With almost all major central banks, and most importantly the de facto global central bank—the US Federal Reserve—becoming increasingly hawkish (with the market now expecting up to 350 basis points in hikes this year), Japan have chosen to take their monetary policy in the opposite direction. Thus, significantly widening the yield spread in favor of the US dollar as you can see in the chart below comparing the Japanese and US 2-year benchmark yield (red line) to the pair—JPY-USD (black line):
There is a tight positive correlation between the spread and the value of the yen. I.E., a fall in the spread (favoring deposits in the US over Japan) leads to a decline in the value of the yen. (Hot money seeking the highest total return, as discussed below.)
So, from a Trilemma perspective, Japan’s insistence on sovereign monetary policy (out of line with other G-7 players) and free capital flow has been very bad for the yen.
Reflexivity as a theory for financial markets was first proposed by George Soros, in his book Alchemy of Finance, published 1987. (We share the short-version here.)
In essence, reflexivity is a common-sense idea. Effectively it says price equilibrium doesn’t not exist in the real world, because all market prices are flawed as they in turn are dependent upon participants expectations.
Reflexivity includes a pair of recursive functions (constituting a procedure that can repeat itself indefinitely):
1) The cognitive function – thinking
2) Participating function – acting
“On the one hand, participants seek to understand the situation in which they participate; on the other, their understanding serves as the basis of which influence the course of events. The two roles interfere with each other.”
Thus, decisions to “buy and sell are based on expectations about future prices, and future prices, in turn, are contingent on present buy and sell decisions.”
The upshot: Players can’t be sure what is really moving currency prices—trade, interest rates, inflation, deficits, geopolitics, economic growth, on into infinitum. In the mind of those riding the trend in the right direction, all can represent valid rationales for the move. Thus, it emboldens those who are “right” to add to positions. This process becomes a feedback loop—or the raw material for a self-reinforcing trend.
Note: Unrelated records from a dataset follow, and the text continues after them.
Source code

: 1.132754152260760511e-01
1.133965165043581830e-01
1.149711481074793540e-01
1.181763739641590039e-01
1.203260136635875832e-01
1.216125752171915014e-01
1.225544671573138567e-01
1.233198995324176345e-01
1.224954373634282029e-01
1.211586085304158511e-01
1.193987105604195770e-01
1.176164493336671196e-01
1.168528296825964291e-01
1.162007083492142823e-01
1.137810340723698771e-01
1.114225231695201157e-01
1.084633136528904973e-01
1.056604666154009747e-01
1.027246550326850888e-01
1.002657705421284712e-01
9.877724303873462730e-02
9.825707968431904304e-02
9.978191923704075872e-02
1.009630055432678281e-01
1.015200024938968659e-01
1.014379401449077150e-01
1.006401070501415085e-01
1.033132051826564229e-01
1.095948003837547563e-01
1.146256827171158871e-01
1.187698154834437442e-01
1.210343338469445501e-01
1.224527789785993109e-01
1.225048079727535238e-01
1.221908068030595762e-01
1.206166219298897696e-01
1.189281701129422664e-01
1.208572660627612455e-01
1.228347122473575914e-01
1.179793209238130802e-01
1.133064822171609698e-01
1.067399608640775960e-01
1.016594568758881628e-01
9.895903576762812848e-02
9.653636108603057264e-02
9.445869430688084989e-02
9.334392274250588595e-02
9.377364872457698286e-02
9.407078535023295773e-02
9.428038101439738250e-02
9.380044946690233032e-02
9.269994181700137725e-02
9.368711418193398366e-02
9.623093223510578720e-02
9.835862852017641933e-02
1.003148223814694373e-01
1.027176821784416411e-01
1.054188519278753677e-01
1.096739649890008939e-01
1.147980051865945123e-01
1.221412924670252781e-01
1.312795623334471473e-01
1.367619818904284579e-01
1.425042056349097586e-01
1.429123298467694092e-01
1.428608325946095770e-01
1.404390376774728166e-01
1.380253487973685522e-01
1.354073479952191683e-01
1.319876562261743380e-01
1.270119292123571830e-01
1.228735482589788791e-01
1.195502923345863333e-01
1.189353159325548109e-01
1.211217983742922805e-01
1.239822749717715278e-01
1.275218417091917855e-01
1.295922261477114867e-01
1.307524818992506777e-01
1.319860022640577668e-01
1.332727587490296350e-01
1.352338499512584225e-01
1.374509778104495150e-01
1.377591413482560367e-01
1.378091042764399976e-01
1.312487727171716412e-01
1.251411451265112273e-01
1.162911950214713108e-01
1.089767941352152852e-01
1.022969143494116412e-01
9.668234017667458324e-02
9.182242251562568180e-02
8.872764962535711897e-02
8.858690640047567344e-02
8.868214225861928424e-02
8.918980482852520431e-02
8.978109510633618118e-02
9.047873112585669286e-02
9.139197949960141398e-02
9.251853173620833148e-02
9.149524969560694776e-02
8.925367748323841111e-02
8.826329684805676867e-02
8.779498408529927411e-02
Feedback loops, whereby the fundamentals can impact price and price in turn impacts fundamentals. This process is more powerful in currency markets than in the stock market precisely because it is more difficult to pinpoint the fundamental drivers for currencies (a host of potential macro factors), whereby there are real valuation gauges for stocks (earnings, cash flow, etc.).
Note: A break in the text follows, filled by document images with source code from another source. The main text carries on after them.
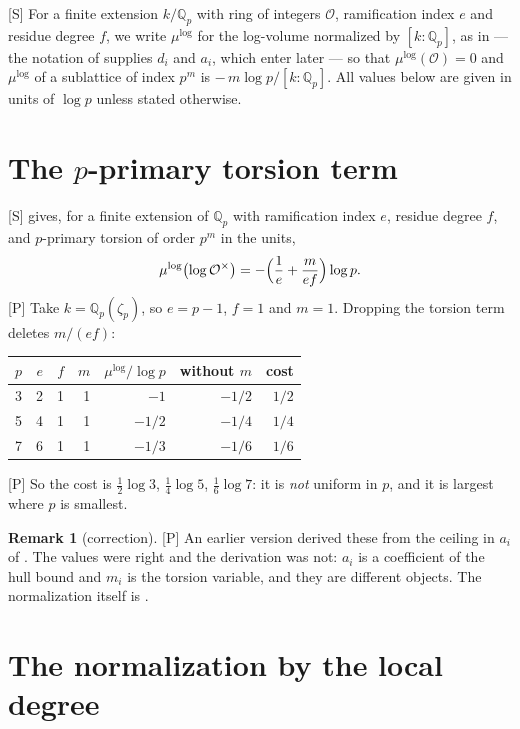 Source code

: \documentclass[11pt]{article}
\theoremstyle{plain}
\theoremstyle{definition}
\newtheorem{remark}{Remark}
\newcommand{\mulog}{\mu^{\log}}
\begin{document}
\textup{[S]} For a finite extension $k/\mathbb{Q}_p$ with ring of integers
$\mathcal{O}$, ramification index $e$ and residue degree $f$, we write $\mulog$ for the
log-volume normalized by $[k:\mathbb{Q}_p]$, as in \cite[Prop.~1.4(i)]{IUT4} --- the
notation of \cite[Prop.~1.1, Prop.~1.2]{IUT4} supplies $d_i$ and $a_i$, which enter
later --- so that
$\mulog(\mathcal{O})=0$ and $\mulog$ of a sublattice of index $p^{m}$ is
$-\,m\log p/[k:\mathbb{Q}_p]$.  All values below are given in units of $\log p$ unless
stated otherwise.

\section{The $p$-primary torsion term}\label{s:tors}

\textup{[S]} \cite[Prop.~1.4(ii)]{IUT4} gives, for a finite extension of
$\mathbb{Q}_p$ with ramification index $e$, residue degree $f$, and $p$-primary torsion
of order $p^{m}$ in the units,
\[
 \mulog\bigl(\log\mathcal{O}^{\times}\bigr)=-\Bigl(\frac1e+\frac{m}{ef}\Bigr)\log p .
\]
\textup{[P]} Take $k=\mathbb{Q}_p(\zeta_p)$, so $e=p-1$, $f=1$ and $m=1$.  Dropping the
torsion term deletes $m/(ef)$:

\begin{center}
\begin{tabular}{rrrrrrr}
\toprule
$p$ & $e$ & $f$ & $m$ & $\mulog/\log p$ & without $m$ & cost\\
\midrule
3 & 2 & 1 & 1 & $-1$ & $-1/2$ & $1/2$\\
5 & 4 & 1 & 1 & $-1/2$ & $-1/4$ & $1/4$\\
7 & 6 & 1 & 1 & $-1/3$ & $-1/6$ & $1/6$\\
\bottomrule
\end{tabular}
\end{center}

\textup{[P]} So the cost is $\tfrac12\log3$, $\tfrac14\log5$, $\tfrac16\log7$: it is
\emph{not} uniform in $p$, and it is largest where $p$ is smallest.

\begin{remark}[correction]\label{r:tors}
\textup{[P]} An earlier version derived these from the ceiling in $a_i$ of
\cite[Prop.~1.2]{IUT4}.  The values were right and the derivation was not: $a_i$ is a
coefficient of the hull bound and $m_i$ is the torsion variable, and they are different
objects.  The normalization itself is \cite[Prop.~1.4(i)]{IUT4}.
\end{remark}

\section{The normalization by the local degree}\label{s:norm}
\end{document}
And as it relates to currencies, the movement of the currency itself can become the most profitable component of the total return equation.
↑Expected Total Return = ↑Interest Yield + ↓Inflation + ↑Future Exchange Rate
This equation says the primary rationale for holding a particular currency is to maximize total return. That makes sense. Thus, expected total return will drive capital flow.
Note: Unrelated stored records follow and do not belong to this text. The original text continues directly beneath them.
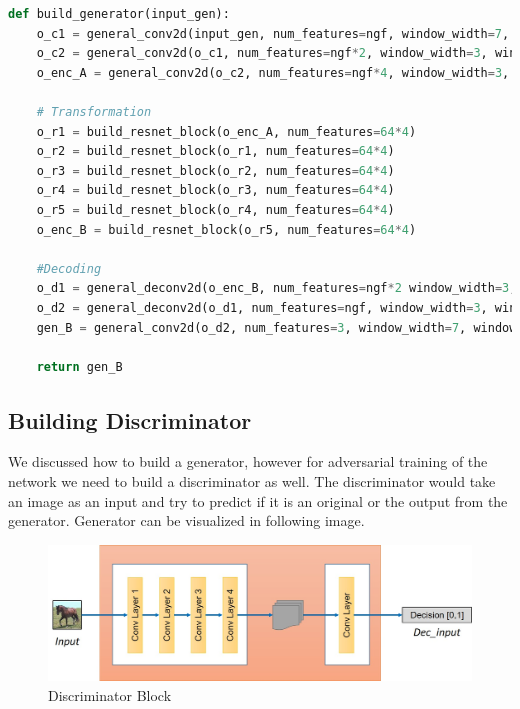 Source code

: \documentclass[peerreview]{IEEEtran}
\begin{document}
\begin{lstlisting}[language=Python]
def build_generator(input_gen):
    o_c1 = general_conv2d(input_gen, num_features=ngf, window_width=7, window_height=7, stride_width=1, stride_height=1)
    o_c2 = general_conv2d(o_c1, num_features=ngf*2, window_width=3, window_height=3, stride_width=2, stride_height=2)
    o_enc_A = general_conv2d(o_c2, num_features=ngf*4, window_width=3, window_height=3, stride_width=2, stride_height=2)

    # Transformation
    o_r1 = build_resnet_block(o_enc_A, num_features=64*4)
    o_r2 = build_resnet_block(o_r1, num_features=64*4)
    o_r3 = build_resnet_block(o_r2, num_features=64*4)
    o_r4 = build_resnet_block(o_r3, num_features=64*4)
    o_r5 = build_resnet_block(o_r4, num_features=64*4)
    o_enc_B = build_resnet_block(o_r5, num_features=64*4)

    #Decoding
    o_d1 = general_deconv2d(o_enc_B, num_features=ngf*2 window_width=3, window_height=3, stride_width=2, stride_height=2)
    o_d2 = general_deconv2d(o_d1, num_features=ngf, window_width=3, window_height=3, stride_width=2, stride_height=2)
    gen_B = general_conv2d(o_d2, num_features=3, window_width=7, window_height=7, stride_width=1, stride_height=1)

    return gen_B
\end{lstlisting}

\subsection{Building Discriminator}
We discussed how to build a generator, however for adversarial training of the network we need to build a discriminator as well. The discriminator would take an image as an input and try to predict if it is an original or the output from the generator. Generator can be visualized in following image.

\begin{figure}[H]
    \centering
    \includegraphics[width=0.8\columnwidth]{discriminator.jpg}
    \caption{Discriminator Block}
    \label{fig:s=discriminator}
\end{figure}
\end{document}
Capital flow is made up of two components: long-term portfolio flows or long-term capital investment in a country, and speculative capital flow—hot money sloshing back and forth across boarders seeking the highest return. Of the two flows, hot money has the greatest impact on currency prices within a speculators normal time frames.
And as said above, often the strongest component of return is the appreciation (if long) or depreciation (if short) in the currency itself. It can overwhelm the real yield component and why we often see currencies increasing in value relative to other currencies which offer a higher real yield. Thus, it is why self-reinforcing trends take on a life of their own relative real world fundamental and leads to overshoot-a drastic misalignment between value and price.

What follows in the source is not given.